> [Task goal]:
From the data below, return each line in which the string "with" is found.

Entries taken from a collection:
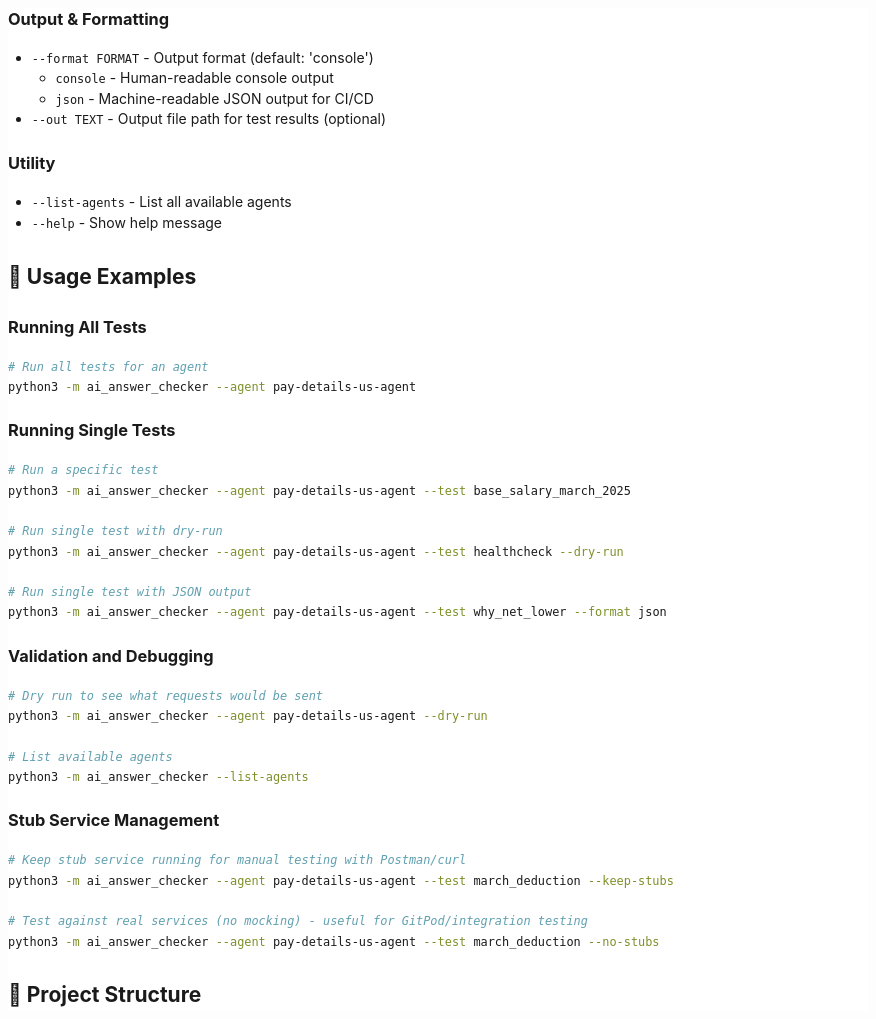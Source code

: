 ### Output & Formatting
- `--format FORMAT` - Output format (default: 'console')
  - `console` - Human-readable console output
  - `json` - Machine-readable JSON output for CI/CD
- `--out TEXT` - Output file path for test results (optional)

### Utility
- `--list-agents` - List all available agents
- `--help` - Show help message

## 🎯 Usage Examples

### Running All Tests
```bash
# Run all tests for an agent
python3 -m ai_answer_checker --agent pay-details-us-agent
```

### Running Single Tests
```bash
# Run a specific test
python3 -m ai_answer_checker --agent pay-details-us-agent --test base_salary_march_2025

# Run single test with dry-run
python3 -m ai_answer_checker --agent pay-details-us-agent --test healthcheck --dry-run

# Run single test with JSON output
python3 -m ai_answer_checker --agent pay-details-us-agent --test why_net_lower --format json
```

### Validation and Debugging
```bash
# Dry run to see what requests would be sent
python3 -m ai_answer_checker --agent pay-details-us-agent --dry-run

# List available agents
python3 -m ai_answer_checker --list-agents
```

### Stub Service Management
```bash
# Keep stub service running for manual testing with Postman/curl
python3 -m ai_answer_checker --agent pay-details-us-agent --test march_deduction --keep-stubs

# Test against real services (no mocking) - useful for GitPod/integration testing
python3 -m ai_answer_checker --agent pay-details-us-agent --test march_deduction --no-stubs
```

## 📁 Project Structure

> [Solution]:
# Run single test with dry-run
# Run single test with JSON output
# Keep stub service running for manual testing with Postman/curl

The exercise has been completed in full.